As experienced developers, the team understood that applications that utilize mix-encoded files, such as these templates, need delimiters or indicators of some kind to determine when one encoding ends and another begins. For a URL in UTF-16 (2 bytes per character) surrounded by binary data, the file would likely contain some bytes that indicate the length of the URL. Pursuing this theory, the team found those bytes preceding the URL that represented the number of bytes of the URL plus an additional 6-byte null buffer at the tail end. The team accurately suggested the hex editor could be used to change the URL in the same UTF-16 encoding and change the bytes that represented the size of the URL plus the buffer. This methodology allowed the GIS application to read the new URL without issue, thus resolving the issue for the municipal district.

RESULT

Our team’s expertise, attention to detail, and willingness to go beyond that of others resulted in accurately identifying the root cause when no other resources could.
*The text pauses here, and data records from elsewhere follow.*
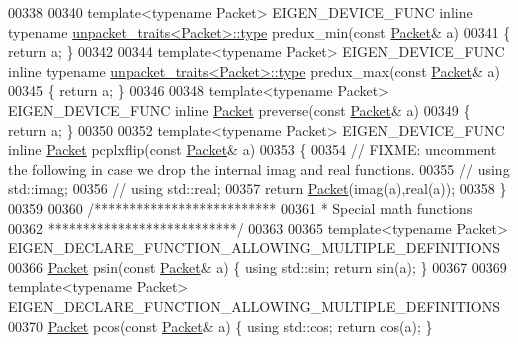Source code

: \begin{DoxyCode}
{00338 
00340 \textcolor{keyword}{template}<\textcolor{keyword}{typename} Packet> EIGEN\_DEVICE\_FUNC \textcolor{keyword}{inline} \textcolor{keyword}{typename} 
      \hyperlink{union_eigen_1_1internal_1_1_packet}{unpacket\_traits<Packet>::type} predux\_min(\textcolor{keyword}{const} 
      \hyperlink{union_eigen_1_1internal_1_1_packet}{Packet}& a)
00341 \{ \textcolor{keywordflow}{return} a; \}
00342 
00344 \textcolor{keyword}{template}<\textcolor{keyword}{typename} Packet> EIGEN\_DEVICE\_FUNC \textcolor{keyword}{inline} \textcolor{keyword}{typename} 
      \hyperlink{union_eigen_1_1internal_1_1_packet}{unpacket\_traits<Packet>::type} predux\_max(\textcolor{keyword}{const} 
      \hyperlink{union_eigen_1_1internal_1_1_packet}{Packet}& a)
00345 \{ \textcolor{keywordflow}{return} a; \}
00346 
00348 \textcolor{keyword}{template}<\textcolor{keyword}{typename} Packet> EIGEN\_DEVICE\_FUNC \textcolor{keyword}{inline} \hyperlink{union_eigen_1_1internal_1_1_packet}{Packet} preverse(\textcolor{keyword}{const} 
      \hyperlink{union_eigen_1_1internal_1_1_packet}{Packet}& a)
00349 \{ \textcolor{keywordflow}{return} a; \}
00350 
00352 \textcolor{keyword}{template}<\textcolor{keyword}{typename} Packet> EIGEN\_DEVICE\_FUNC \textcolor{keyword}{inline} \hyperlink{union_eigen_1_1internal_1_1_packet}{Packet} pcplxflip(\textcolor{keyword}{const} 
      \hyperlink{union_eigen_1_1internal_1_1_packet}{Packet}& a)
00353 \{
00354   \textcolor{comment}{// FIXME: uncomment the following in case we drop the internal imag and real functions.}
00355 \textcolor{comment}{//   using std::imag;}
00356 \textcolor{comment}{//   using std::real;}
00357   \textcolor{keywordflow}{return} \hyperlink{union_eigen_1_1internal_1_1_packet}{Packet}(imag(a),real(a));
00358 \}
00359 
00360 \textcolor{comment}{/**************************}
00361 \textcolor{comment}{* Special math functions}
00362 \textcolor{comment}{***************************/}
00363 
00365 \textcolor{keyword}{template}<\textcolor{keyword}{typename} Packet> EIGEN\_DECLARE\_FUNCTION\_ALLOWING\_MULTIPLE\_DEFINITIONS
00366 \hyperlink{union_eigen_1_1internal_1_1_packet}{Packet} psin(\textcolor{keyword}{const} \hyperlink{union_eigen_1_1internal_1_1_packet}{Packet}& a) \{ \textcolor{keyword}{using} std::sin; \textcolor{keywordflow}{return} sin(a); \}
00367 
00369 \textcolor{keyword}{template}<\textcolor{keyword}{typename} Packet> EIGEN\_DECLARE\_FUNCTION\_ALLOWING\_MULTIPLE\_DEFINITIONS
00370 \hyperlink{union_eigen_1_1internal_1_1_packet}{Packet} pcos(\textcolor{keyword}{const} \hyperlink{union_eigen_1_1internal_1_1_packet}{Packet}& a) \{ \textcolor{keyword}{using} std::cos; \textcolor{keywordflow}{return} cos(a); \}
}
\end{DoxyCode}
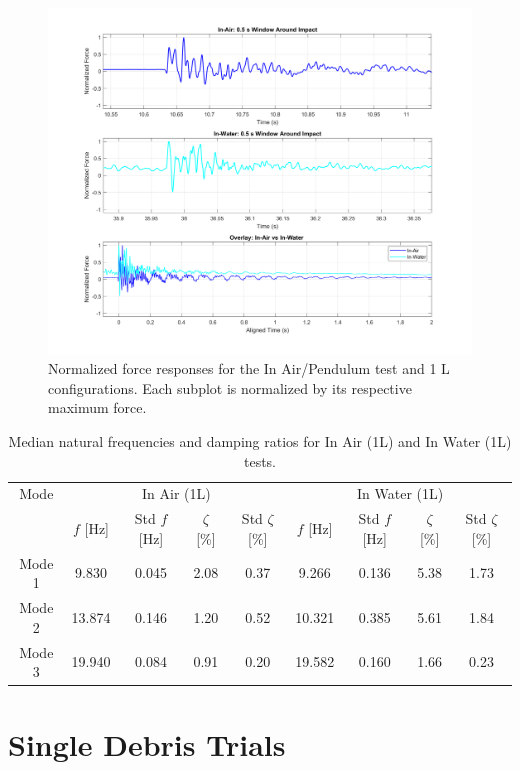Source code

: \documentclass{article}
\begin{document}
{\begin{figure}[ht]
    \centering
    \includegraphics[width=\linewidth]{figures/plot_normalized_forces_in_air_vs_in_water_overlay.png}
    \caption{Normalized force responses for the In Air/Pendulum test and 1 L configurations. Each subplot is normalized by its respective maximum force.}
    \label{fig:normalized_forces_structure}
\end{figure}


\begin{table}[ht]
\centering
\small
\begin{tabular}{c c c c c c c c c}
\hline
Mode & \multicolumn{4}{c}{In Air (1L)} & \multicolumn{4}{c}{In Water (1L)} \\
\cline{2-9}
 & $f$ [Hz] & Std $f$ [Hz] & $\zeta$ [\%] & Std $\zeta$ [\%] & $f$ [Hz] & Std $f$ [Hz] & $\zeta$ [\%] & Std $\zeta$ [\%] \\
\hline
Mode 1 & 9.830 & 0.045 & 2.08 & 0.37 & 9.266 & 0.136 & 5.38 & 1.73 \\
Mode 2 & 13.874 & 0.146 & 1.20 & 0.52 & 10.321 & 0.385 & 5.61 & 1.84 \\
Mode 3 & 19.940 & 0.084 & 0.91 & 0.20 & 19.582 & 0.160 & 1.66 & 0.23 \\
\hline
\end{tabular}

\caption{Median natural frequencies and damping ratios for In Air (1L) and In Water (1L) tests.}
\label{tab:mode_summary}
\end{table}
\section{Single Debris Trials} 

}
\end{document}
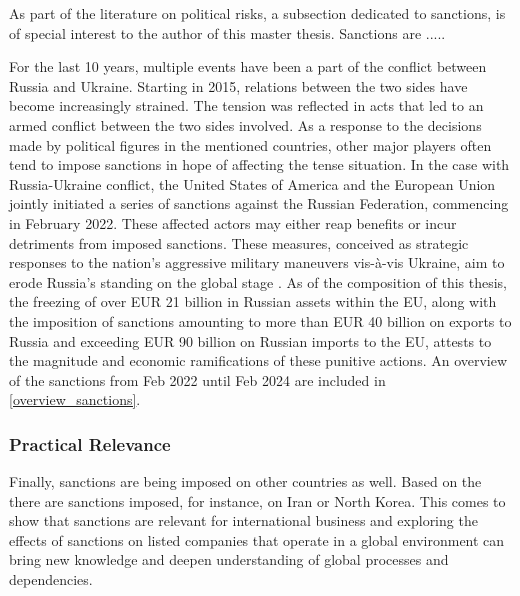 \documentclass[12pt,a4paper]{article}
\begin{document}
As part of the literature on political risks, a subsection dedicated to sanctions, is of special interest to the author of this master thesis. Sanctions are .....   

For the last 10 years, multiple events have been a part of the conflict between Russia and Ukraine. Starting in 2015, relations between the two sides have become increasingly strained. The tension was reflected in acts that led to an armed conflict between the two sides involved. As a response to the decisions made by political figures in the mentioned countries, other major players often tend to impose sanctions in hope of affecting the tense situation. In the case with Russia-Ukraine conflict, the United States of America and the European Union jointly initiated a series of sanctions against the Russian Federation, commencing in February 2022.  These affected actors may either reap benefits or incur detriments from imposed sanctions.  These measures, conceived as strategic responses to the nation's aggressive military maneuvers vis-à-vis Ukraine, aim to erode Russia's standing on the global stage \cite{council_of_the_european_union_eu_2024}. As of the composition of this thesis, the freezing of over EUR 21 billion in Russian assets within the EU, along with the imposition of sanctions amounting to more than EUR 40 billion on exports to Russia and exceeding EUR 90 billion on Russian imports to the EU, attests to the magnitude and economic ramifications of these punitive actions. An overview of the sanctions from Feb 2022 until Feb 2024 are included in \ref{overview_sanctions}.  


\subsubsection{Practical Relevance}
\label{subchap:intro_relevance_practical}

Finally, sanctions are being imposed on other countries as well. Based on the \cite{} there are sanctions imposed, for instance, on Iran or North Korea. This comes to show that sanctions are relevant for international business and exploring the effects of sanctions on listed companies that operate in a global environment can bring new knowledge and deepen understanding of global processes and dependencies. 
\end{document}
Furthermore, the staff was able to develop an innovative solution that no other subject matter expert, including the GIS software provider, was able to identify, devise or produce. The GIS software provider further exacerbated the problem by recommending a costly and time intensive solution that was ultimately not needed. Alternatively, once the root cause was identified, the team’s solution required merely a few developer hours and a simple hex editor. The team’s deliverable is a repeatable solution and will remain viable for future upgrades until the GIS software provider permanently addresses the underlying problem with their code and proprietary format. In the end, our ability to correct the template files saved the district substantial time and money, allowed infrastructure data to remain fully functioning and accessible, and kept IT support maintenance cycles on track and in compliance.